Was tun, wenn sich der Präsident nicht fürs Team interessiert? Enttäuschung und Ungehorsam in Kienholz

In meiner Zeit als aktiver Fußballer, vor über zwanzig Jahren, war die Rückennummer 11 für den linken Außenstürmer reserviert. Die einzige Bedingung war, dass der Träger der 11 den Ball auch mit dem linken Fuß einigermaßen spielen konnte – schon war der Stammplatz gesichert. Man sagte den linken Stürmern auch immer nach, ein bisschen verschroben zu sein, Sonderlinge innerhalb einer Mannschaft.

Einige Male durfte ich als rechter Verteidiger gegen diese scheinbaren Exzentriker spielen. Daher kann ich sagen, dass diese Bezeichnung stets nur für die „echten“ Linksfüßer zutraf.
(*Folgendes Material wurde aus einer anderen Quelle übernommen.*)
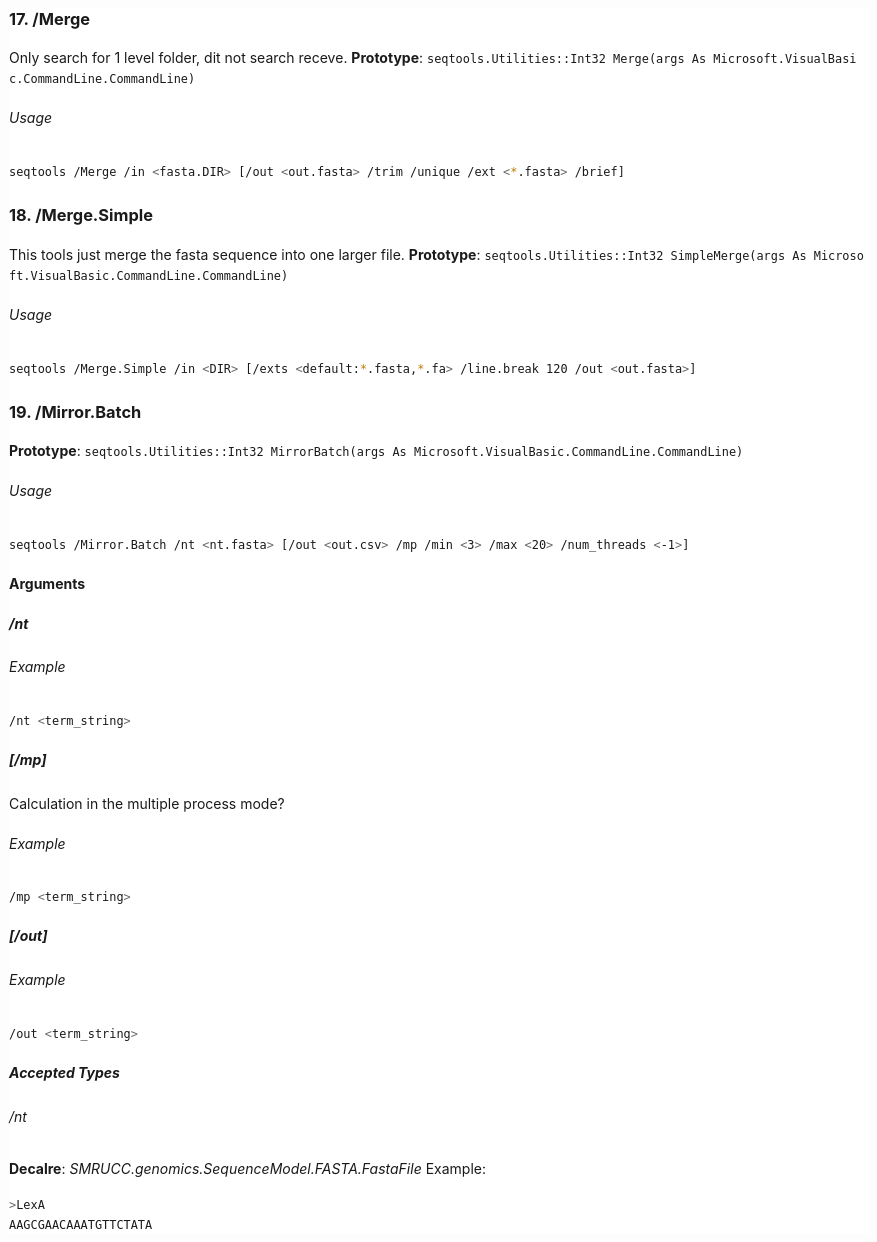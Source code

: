 <h3 id="/Merge"> 17. /Merge</h3>

Only search for 1 level folder, dit not search receve.
**Prototype**: ``seqtools.Utilities::Int32 Merge(args As Microsoft.VisualBasic.CommandLine.CommandLine)``

###### Usage
```bash
seqtools /Merge /in <fasta.DIR> [/out <out.fasta> /trim /unique /ext <*.fasta> /brief]
```
<h3 id="/Merge.Simple"> 18. /Merge.Simple</h3>

This tools just merge the fasta sequence into one larger file.
**Prototype**: ``seqtools.Utilities::Int32 SimpleMerge(args As Microsoft.VisualBasic.CommandLine.CommandLine)``

###### Usage
```bash
seqtools /Merge.Simple /in <DIR> [/exts <default:*.fasta,*.fa> /line.break 120 /out <out.fasta>]
```
<h3 id="/Mirror.Batch"> 19. /Mirror.Batch</h3>


**Prototype**: ``seqtools.Utilities::Int32 MirrorBatch(args As Microsoft.VisualBasic.CommandLine.CommandLine)``

###### Usage
```bash
seqtools /Mirror.Batch /nt <nt.fasta> [/out <out.csv> /mp /min <3> /max <20> /num_threads <-1>]
```


#### Arguments
##### /nt

###### Example
```bash
/nt <term_string>
```
##### [/mp]
Calculation in the multiple process mode?

###### Example
```bash
/mp <term_string>
```
##### [/out]

###### Example
```bash
/out <term_string>
```
##### Accepted Types
###### /nt
**Decalre**:  _SMRUCC.genomics.SequenceModel.FASTA.FastaFile_
Example: 
```bash
>LexA
AAGCGAACAAATGTTCTATA
```
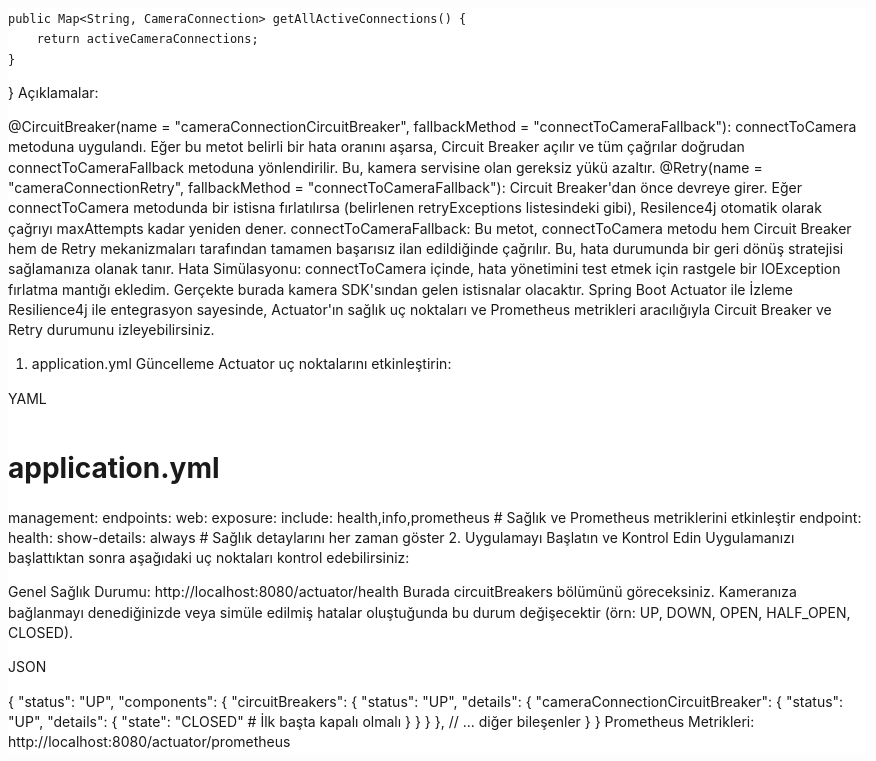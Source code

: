     public Map<String, CameraConnection> getAllActiveConnections() {
        return activeCameraConnections;
    }
}
Açıklamalar:

@CircuitBreaker(name = "cameraConnectionCircuitBreaker", fallbackMethod = "connectToCameraFallback"): connectToCamera metoduna uygulandı. Eğer bu metot belirli bir hata oranını aşarsa, Circuit Breaker açılır ve tüm çağrılar doğrudan connectToCameraFallback metoduna yönlendirilir. Bu, kamera servisine olan gereksiz yükü azaltır.
@Retry(name = "cameraConnectionRetry", fallbackMethod = "connectToCameraFallback"): Circuit Breaker'dan önce devreye girer. Eğer connectToCamera metodunda bir istisna fırlatılırsa (belirlenen retryExceptions listesindeki gibi), Resilence4j otomatik olarak çağrıyı maxAttempts kadar yeniden dener.
connectToCameraFallback: Bu metot, connectToCamera metodu hem Circuit Breaker hem de Retry mekanizmaları tarafından tamamen başarısız ilan edildiğinde çağrılır. Bu, hata durumunda bir geri dönüş stratejisi sağlamanıza olanak tanır.
Hata Simülasyonu: connectToCamera içinde, hata yönetimini test etmek için rastgele bir IOException fırlatma mantığı ekledim. Gerçekte burada kamera SDK'sından gelen istisnalar olacaktır.
Spring Boot Actuator ile İzleme
Resilience4j ile entegrasyon sayesinde, Actuator'ın sağlık uç noktaları ve Prometheus metrikleri aracılığıyla Circuit Breaker ve Retry durumunu izleyebilirsiniz.

1. application.yml Güncelleme
   Actuator uç noktalarını etkinleştirin:

YAML

# application.yml
management:
endpoints:
web:
exposure:
include: health,info,prometheus # Sağlık ve Prometheus metriklerini etkinleştir
endpoint:
health:
show-details: always # Sağlık detaylarını her zaman göster
2. Uygulamayı Başlatın ve Kontrol Edin
   Uygulamanızı başlattıktan sonra aşağıdaki uç noktaları kontrol edebilirsiniz:

Genel Sağlık Durumu:
http://localhost:8080/actuator/health
Burada circuitBreakers bölümünü göreceksiniz. Kameranıza bağlanmayı denediğinizde veya simüle edilmiş hatalar oluştuğunda bu durum değişecektir (örn: UP, DOWN, OPEN, HALF_OPEN, CLOSED).

JSON

{
"status": "UP",
"components": {
"circuitBreakers": {
"status": "UP",
"details": {
"cameraConnectionCircuitBreaker": {
"status": "UP",
"details": {
"state": "CLOSED" # İlk başta kapalı olmalı
}
}
}
},
// ... diğer bileşenler
}
}
Prometheus Metrikleri:
http://localhost:8080/actuator/prometheus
Die meisten haben trotz der linken Außenbahn ein viel stärkeres rechtes Bein. Sie sprinten wie wahnsinnig bis zur Grundlinie hinunter, um sich dann mit einem kunstvollen Haken den Ball doch wieder auf das stärkere rechte Bein zu legen. Das sieht alles etwas umständlich aus, kostet Zeit, und der Verteidiger muss nur den Raum zur Spielfeldmitte im Auge behalten – dann hat er den Ball.

Bei der Leichtathletik-Weltmeisterschaft in Paris spielte in diesem Jahr die Zahl 11 auch bei uns im deutschen Team eine gewisse Rolle. Nicht dass wir mit Rückennummern gestartet wären, aber unsere offiziellen Akkreditierungen trugen Nummern, und die Nummer 11 stand dort für „Team Village“. Sie erlaubte den ungehinderten Eingang zur Athletenunterkunft. Weil aber unser Präsident Clemens Prokop nie im Mannschaftsquartier gesehen wurde, ging im Team das Gerücht um, auf der Akkreditierung unseres Chefs fehle die Nummer 11. Wir stellten uns vor, wie er jeden Morgen vor den großen Gitterstäben mit den Sicherheitsbeamten verhandelte und vergeblich um Einlass flehte.

Für Klarheit sorgte der Präsident des Leichtathletik-Verbandes selbst. Prokop verschickte eine Kopie seiner Akkreditierung an die Presse, um dem Gerücht mit der fehlenden Nummer entgegenzutreten. Tatsächlich war dort eindeutig die 11 zu erkennen. Das erklärt zweierlei: Erstens hatte er ungehindert Einlass ins Dorf; zweitens, trotzdem sah ihn die Mannschaft nicht. Offensichtlich spielt der Präsident einen „unechten“ linken Außenstürmer: Der Verweis auf seine 11 entpuppte sich als kunstvoller Haken an der Grundlinie, er wirkte umständlich und kostete nur Zeit.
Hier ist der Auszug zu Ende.